In Paris of 1931, Nikolai Berdyaev published a small book entitled, About Suicide. It was written at the most significant moment in the history of Russian immigration when some deep moral and financial decline took place, and some poets, not being able to sustain their miserable existence, committed suicide. “The question about suicide–one of the most unsettling and agonizing questions among Russian emigrants…The loss of sense in life, isolation from their motherland, ruin of their hopes, solitude, poverty, illnesses, sharp decline of their social status, when an upper-class man becomes a blue-color worker, and disbelieve in possibilities to improve their status in future – all of this contributed to the epidemic of suicides… Psychology of suicides is first of all — the psychology of despair.”
Of course, there is some fun:
The fear of poverty and torture of the one you love.
The sweet fruit-drop of art
And finally there is suicide.
Georgi Ivanov
Berdyaev also stated that a person can survive any circumstances when they can make sense of them. It is this sense or comprehension that a poet tries to find in writing. Circumstances pushed them into a corner and this small space of time became their everlasting moment of existence, with the only way out–death, the end of their miserable suffering. Thus, death often sounded in their verses not like a minor score, but a major one, as a way out of their misery. “And there, where is death,/ there is a hope” (Argus). This is how Elena Antonova described death:
In a stylish dress with heavy gold,
With blush on chubby cheeks,
And with a flower in its splendid hair,
It brought us joy but no, not fear.
Poetry is mostly a personal and emotional expression, reflecting the poet’s comprehension of events and his surroundings through the poetic forms. Poetry may be sensible, but it may also be intuitive, baring the anatomy of the soul with the help of a cipher poetic image. One may write poetry that reflects the poet’s outer life, so-called “contemplative” poetry, but, one may also write poetry “introspectively,” drawing their subjects not so much from the outward world as from inner suffering. A poet is left alone with his own thoughts, his inner music, withdrawing into himself, into his own feelings, into some kind of abstract state, away from the outside world.
I am so cold. I want just to warm up,
Move closer to the stove. Drink tea. It’s hot.

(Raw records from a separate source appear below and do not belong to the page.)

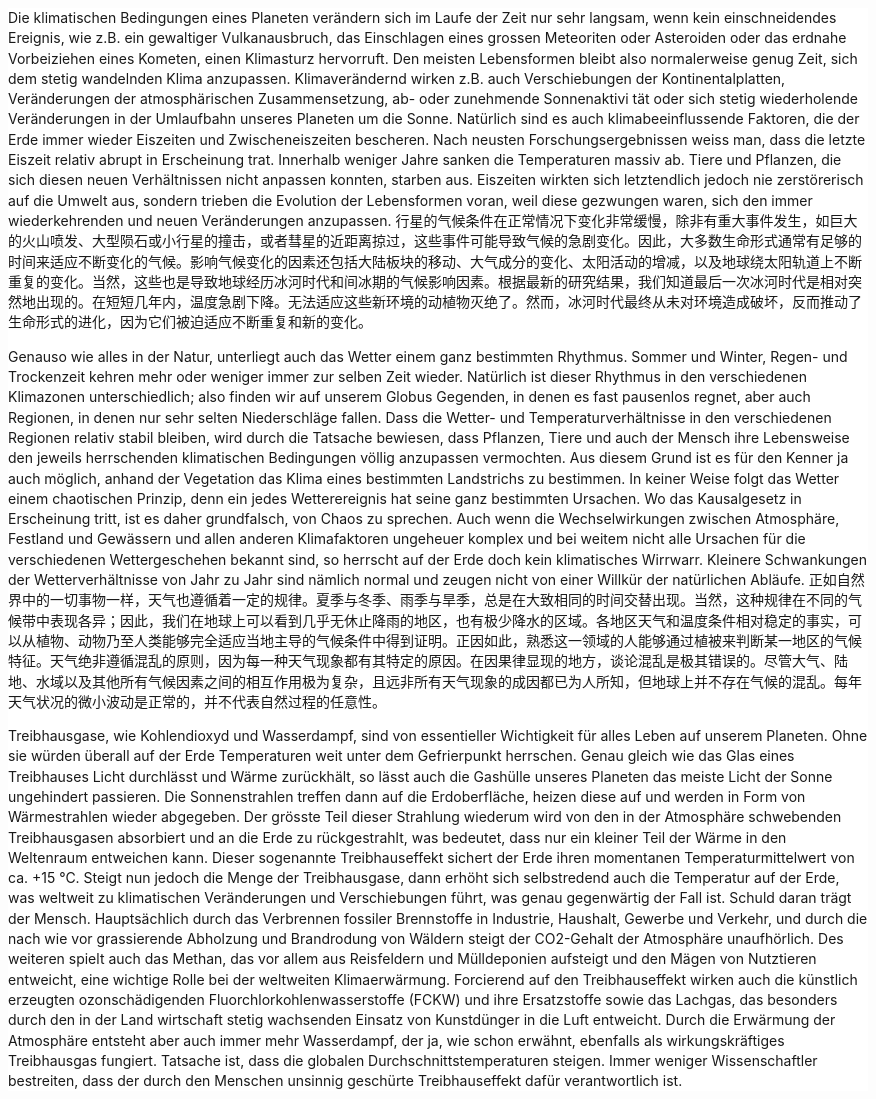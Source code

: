 Die klimatischen Bedingungen eines Planeten verändern sich im Laufe der Zeit nur sehr langsam, wenn kein einschneidendes Ereignis, wie z.B. ein gewaltiger Vulkanausbruch, das Einschlagen eines grossen Meteoriten oder Asteroiden oder das erdnahe Vorbeiziehen eines Kometen, einen Klimasturz hervorruft. Den meisten Lebensformen bleibt also normalerweise genug Zeit, sich dem stetig wandelnden Klima anzupassen. Klimaverändernd wirken z.B. auch Verschiebungen der Kontinentalplatten, Veränderungen der atmosphärischen Zusammensetzung, ab- oder zunehmende Sonnenaktivi tät oder sich stetig wiederholende Veränderungen in der Umlaufbahn unseres Planeten um die Sonne. Natürlich sind es auch klimabeeinflussende Faktoren, die der Erde immer wieder Eiszeiten und Zwischeneiszeiten bescheren. Nach neusten Forschungsergebnissen weiss man, dass die letzte Eiszeit relativ abrupt in Erscheinung trat. Innerhalb weniger Jahre sanken die Temperaturen massiv ab. Tiere und Pflanzen, die sich diesen neuen Verhältnissen nicht anpassen konnten, starben aus. Eiszeiten wirkten sich letztendlich jedoch nie zerstörerisch auf die Umwelt aus, sondern trieben die Evolution der Lebensformen voran, weil diese gezwungen waren, sich den immer wiederkehrenden und neuen Veränderungen anzupassen.
行星的气候条件在正常情况下变化非常缓慢，除非有重大事件发生，如巨大的火山喷发、大型陨石或小行星的撞击，或者彗星的近距离掠过，这些事件可能导致气候的急剧变化。因此，大多数生命形式通常有足够的时间来适应不断变化的气候。影响气候变化的因素还包括大陆板块的移动、大气成分的变化、太阳活动的增减，以及地球绕太阳轨道上不断重复的变化。当然，这些也是导致地球经历冰河时代和间冰期的气候影响因素。根据最新的研究结果，我们知道最后一次冰河时代是相对突然地出现的。在短短几年内，温度急剧下降。无法适应这些新环境的动植物灭绝了。然而，冰河时代最终从未对环境造成破坏，反而推动了生命形式的进化，因为它们被迫适应不断重复和新的变化。

Genauso wie alles in der Natur, unterliegt auch das Wetter einem ganz bestimmten Rhythmus. Sommer und Winter, Regen- und Trockenzeit kehren mehr oder weniger immer zur selben Zeit wieder. Natürlich ist dieser Rhythmus in den verschiedenen Klimazonen unterschiedlich; also finden wir auf unserem Globus Gegenden, in denen es fast pausenlos regnet, aber auch Regionen, in denen nur sehr selten Niederschläge fallen. Dass die Wetter- und Temperaturverhältnisse in den verschiedenen Regionen relativ stabil bleiben, wird durch die Tatsache bewiesen, dass Pflanzen, Tiere und auch der Mensch ihre Lebensweise den jeweils herrschenden klimatischen Bedingungen völlig anzupassen vermochten. Aus diesem Grund ist es für den Kenner ja auch möglich, anhand der Vegetation das Klima eines bestimmten Landstrichs zu bestimmen. In keiner Weise folgt das Wetter einem chaotischen Prinzip, denn ein jedes Wetterereignis hat seine ganz bestimmten Ursachen. Wo das Kausalgesetz in Erscheinung tritt, ist es daher grundfalsch, von Chaos zu sprechen. Auch wenn die Wechselwirkungen zwischen Atmosphäre, Festland und Gewässern und allen anderen Klimafaktoren ungeheuer komplex und bei weitem nicht alle Ursachen für die verschiedenen Wettergeschehen bekannt sind, so herrscht auf der Erde doch kein klimatisches Wirrwarr. Kleinere Schwankungen der Wetterverhältnisse von Jahr zu Jahr sind nämlich normal und zeugen nicht von einer Willkür der natürlichen Abläufe.
正如自然界中的一切事物一样，天气也遵循着一定的规律。夏季与冬季、雨季与旱季，总是在大致相同的时间交替出现。当然，这种规律在不同的气候带中表现各异；因此，我们在地球上可以看到几乎无休止降雨的地区，也有极少降水的区域。各地区天气和温度条件相对稳定的事实，可以从植物、动物乃至人类能够完全适应当地主导的气候条件中得到证明。正因如此，熟悉这一领域的人能够通过植被来判断某一地区的气候特征。天气绝非遵循混乱的原则，因为每一种天气现象都有其特定的原因。在因果律显现的地方，谈论混乱是极其错误的。尽管大气、陆地、水域以及其他所有气候因素之间的相互作用极为复杂，且远非所有天气现象的成因都已为人所知，但地球上并不存在气候的混乱。每年天气状况的微小波动是正常的，并不代表自然过程的任意性。

Treibhausgase, wie Kohlendioxyd und Wasserdampf, sind von essentieller Wichtigkeit für alles Leben auf unserem Planeten. Ohne sie würden überall auf der Erde Temperaturen weit unter dem Gefrierpunkt herrschen. Genau gleich wie das Glas eines Treibhauses Licht durchlässt und Wärme zurückhält, so lässt auch die Gashülle unseres Planeten das meiste Licht der Sonne ungehindert passieren. Die Sonnenstrahlen treffen dann auf die Erdoberfläche, heizen diese auf und werden in Form von Wärmestrahlen wieder abgegeben. Der grösste Teil dieser Strahlung wiederum wird von den in der Atmosphäre schwebenden Treibhausgasen absorbiert und an die Erde zu rückgestrahlt, was bedeutet, dass nur ein kleiner Teil der Wärme in den Weltenraum entweichen kann. Dieser sogenannte Treibhauseffekt sichert der Erde ihren momentanen Temperaturmittelwert von ca. +15 °C. Steigt nun jedoch die Menge der Treibhausgase, dann erhöht sich selbstredend auch die Temperatur auf der Erde, was weltweit zu klimatischen Veränderungen und Verschiebungen führt, was genau gegenwärtig der Fall ist. Schuld daran trägt der Mensch. Hauptsächlich durch das Verbrennen fossiler Brennstoffe in Industrie, Haushalt, Gewerbe und Verkehr, und durch die nach wie vor grassierende Abholzung und Brandrodung von Wäldern steigt der CO2-Gehalt der Atmosphäre unaufhörlich. Des weiteren spielt auch das Methan, das vor allem aus Reisfeldern und Mülldeponien aufsteigt und den Mägen von Nutztieren entweicht, eine wichtige Rolle bei der weltweiten Klimaerwärmung. Forcierend auf den Treibhauseffekt wirken auch die künstlich erzeugten ozonschädigenden Fluorchlorkohlenwasserstoffe (FCKW) und ihre Ersatzstoffe sowie das Lachgas, das besonders durch den in der Land wirtschaft stetig wachsenden Einsatz von Kunstdünger in die Luft entweicht. Durch die Erwärmung der Atmosphäre entsteht aber auch immer mehr Wasserdampf, der ja, wie schon erwähnt, ebenfalls als wirkungskräftiges Treibhausgas fungiert. Tatsache ist, dass die globalen Durchschnittstemperaturen steigen. Immer weniger Wissenschaftler bestreiten, dass der durch den Menschen unsinnig geschürte Treibhauseffekt dafür verantwortlich ist.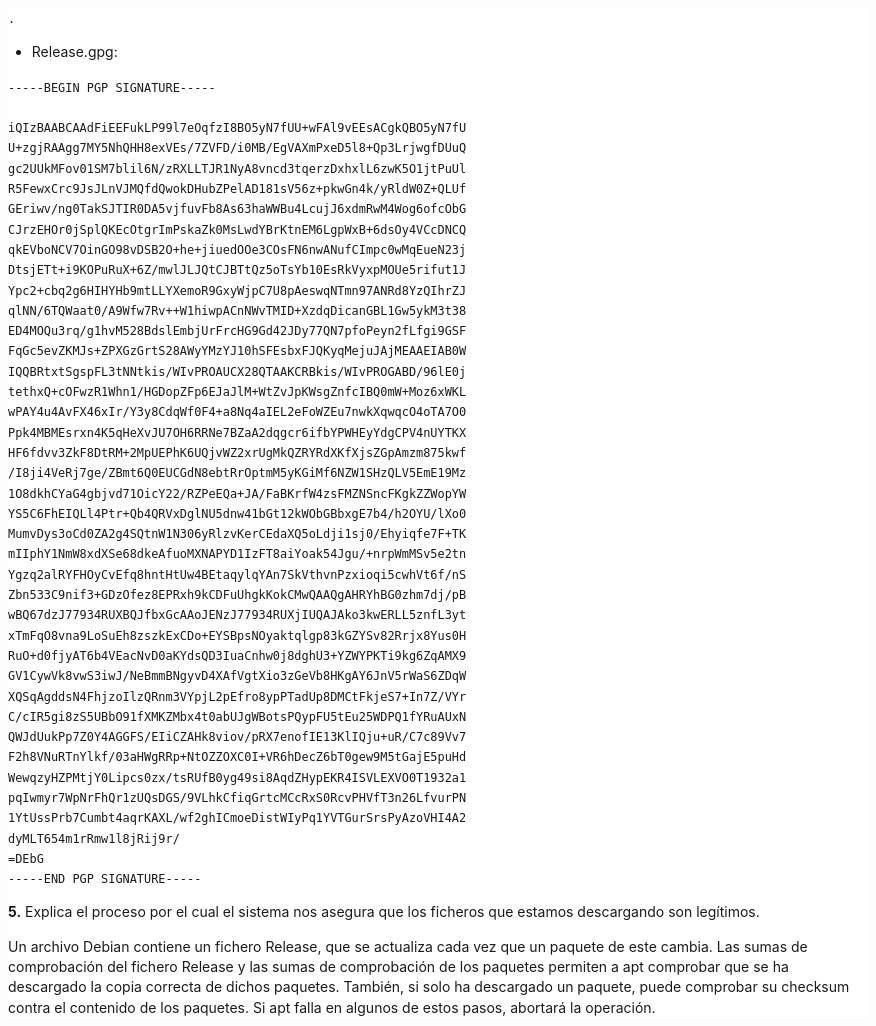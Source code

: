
 ```
.
```

* Release.gpg:

```
-----BEGIN PGP SIGNATURE-----

iQIzBAABCAAdFiEEFukLP99l7eOqfzI8BO5yN7fUU+wFAl9vEEsACgkQBO5yN7fU
U+zgjRAAgg7MY5NhQHH8exVEs/7ZVFD/i0MB/EgVAXmPxeD5l8+Qp3LrjwgfDUuQ
gc2UUkMFov01SM7blil6N/zRXLLTJR1NyA8vncd3tqerzDxhxlL6zwK5O1jtPuUl
R5FewxCrc9JsJLnVJMQfdQwokDHubZPelAD181sV56z+pkwGn4k/yRldW0Z+QLUf
GEriwv/ng0TakSJTIR0DA5vjfuvFb8As63haWWBu4LcujJ6xdmRwM4Wog6ofcObG
CJrzEHOr0jSplQKEcOtgrImPskaZk0MsLwdYBrKtnEM6LgpWxB+6dsOy4VCcDNCQ
qkEVboNCV7OinGO98vDSB2O+he+jiuedOOe3COsFN6nwANufCImpc0wMqEueN23j
DtsjETt+i9KOPuRuX+6Z/mwlJLJQtCJBTtQz5oTsYb10EsRkVyxpMOUe5rifut1J
Ypc2+cbq2g6HIHYHb9mtLLYXemoR9GxyWjpC7U8pAeswqNTmn97ANRd8YzQIhrZJ
qlNN/6TQWaat0/A9Wfw7Rv++W1hiwpACnNWvTMID+XzdqDicanGBL1Gw5ykM3t38
ED4MOQu3rq/g1hvM528BdslEmbjUrFrcHG9Gd42JDy77QN7pfoPeyn2fLfgi9GSF
FqGc5evZKMJs+ZPXGzGrtS28AWyYMzYJ10hSFEsbxFJQKyqMejuJAjMEAAEIAB0W
IQQBRtxtSgspFL3tNNtkis/WIvPROAUCX28QTAAKCRBkis/WIvPROGABD/96lE0j
tethxQ+cOFwzR1Whn1/HGDopZFp6EJaJlM+WtZvJpKWsgZnfcIBQ0mW+Moz6xWKL
wPAY4u4AvFX46xIr/Y3y8CdqWf0F4+a8Nq4aIEL2eFoWZEu7nwkXqwqcO4oTA7O0
Ppk4MBMEsrxn4K5qHeXvJU7OH6RRNe7BZaA2dqgcr6ifbYPWHEyYdgCPV4nUYTKX
HF6fdvv3ZkF8DtRM+2MpUEPhK6UQjvWZ2xrUgMkQZRYRdXKfXjsZGpAmzm875kwf
/I8ji4VeRj7ge/ZBmt6Q0EUCGdN8ebtRrOptmM5yKGiMf6NZW1SHzQLV5EmE19Mz
1O8dkhCYaG4gbjvd71OicY22/RZPeEQa+JA/FaBKrfW4zsFMZNSncFKgkZZWopYW
YS5C6FhEIQLl4Ptr+Qb4QRVxDglNU5dnw41bGt12kWObGBbxgE7b4/h2OYU/lXo0
MumvDys3oCd0ZA2g4SQtnW1N306yRlzvKerCEdaXQ5oLdji1sj0/Ehyiqfe7F+TK
mIIphY1NmW8xdXSe68dkeAfuoMXNAPYD1IzFT8aiYoak54Jgu/+nrpWmMSv5e2tn
Ygzq2alRYFHOyCvEfq8hntHtUw4BEtaqylqYAn7SkVthvnPzxioqi5cwhVt6f/nS
Zbn533C9nif3+GDzOfez8EPRxh9kCDFuUhgkKokCMwQAAQgAHRYhBG0zhm7dj/pB
wBQ67dzJ77934RUXBQJfbxGcAAoJENzJ77934RUXjIUQAJAko3kwERLL5znfL3yt
xTmFqO8vna9LoSuEh8zszkExCDo+EYSBpsNOyaktqlgp83kGZYSv82Rrjx8Yus0H
RuO+d0fjyAT6b4VEacNvD0aKYdsQD3IuaCnhw0j8dghU3+YZWYPKTi9kg6ZqAMX9
GV1CywVk8vwS3iwJ/NeBmmBNgyvD4XAfVgtXio3zGeVb8HKgAY6JnV5rWaS6ZDqW
XQSqAgddsN4FhjzoIlzQRnm3VYpjL2pEfro8ypPTadUp8DMCtFkjeS7+In7Z/VYr
C/cIR5gi8zS5UBbO91fXMKZMbx4t0abUJgWBotsPQypFU5tEu25WDPQ1fYRuAUxN
QWJdUukPp7Z0Y4AGGFS/EIiCZAHk8viov/pRX7enofIE13KlIQju+uR/C7c89Vv7
F2h8VNuRTnYlkf/03aHWgRRp+NtOZZOXC0I+VR6hDecZ6bT0gew9M5tGajE5puHd
WewqzyHZPMtjY0Lipcs0zx/tsRUfB0yg49si8AqdZHypEKR4ISVLEXVO0T1932a1
pqIwmyr7WpNrFhQr1zUQsDGS/9VLhkCfiqGrtcMCcRxS0RcvPHVfT3n26LfvurPN
1YtUssPrb7Cumbt4aqrKAXL/wf2ghICmoeDistWIyPq1YVTGurSrsPyAzoVHI4A2
dyMLT654m1rRmw1l8jRij9r/
=DEbG
-----END PGP SIGNATURE-----
```


**5.** Explica el proceso por el cual el sistema nos asegura que los ficheros 
que estamos descargando son legítimos.

Un archivo Debian contiene un fichero Release, que se actualiza cada vez que un
paquete de este cambia. Las sumas de comprobación del fichero Release y las
sumas de comprobación de los paquetes permiten a apt comprobar que se ha 
descargado la copia correcta de dichos paquetes. 
También, si solo ha descargado un paquete, puede comprobar su checksum 
contra el contenido de los paquetes. Si apt falla en algunos de estos pasos, 
abortará la operación.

And listen to the radio. And through my grief,
To watch my heart, my cooling down heart.
Irina Knoring
In the case of Russian émigré literature, Russia remained alive in their hearts, but outwardly “dead,” being more a subject of the inward comprehension, summoned up from their memory, from their past. Russia for those poets existed outside of reality–only in their conscience and their memory. The precious memory of a lost Russia was preserved in their verses. Their quest for inspiration lay in their abandoned homeland. “I remember Russia so little / I remember Russia forever.” (Nikolai Gronski). Their past experience was as tragic as the experience of present. “I am here a stranger as well as there.” (Vladimir Galski). From the tragedy of Russia where there is “the cold, hopelessness, despair,” the poet steps into his inner ice-cold, spiritual bankruptcy.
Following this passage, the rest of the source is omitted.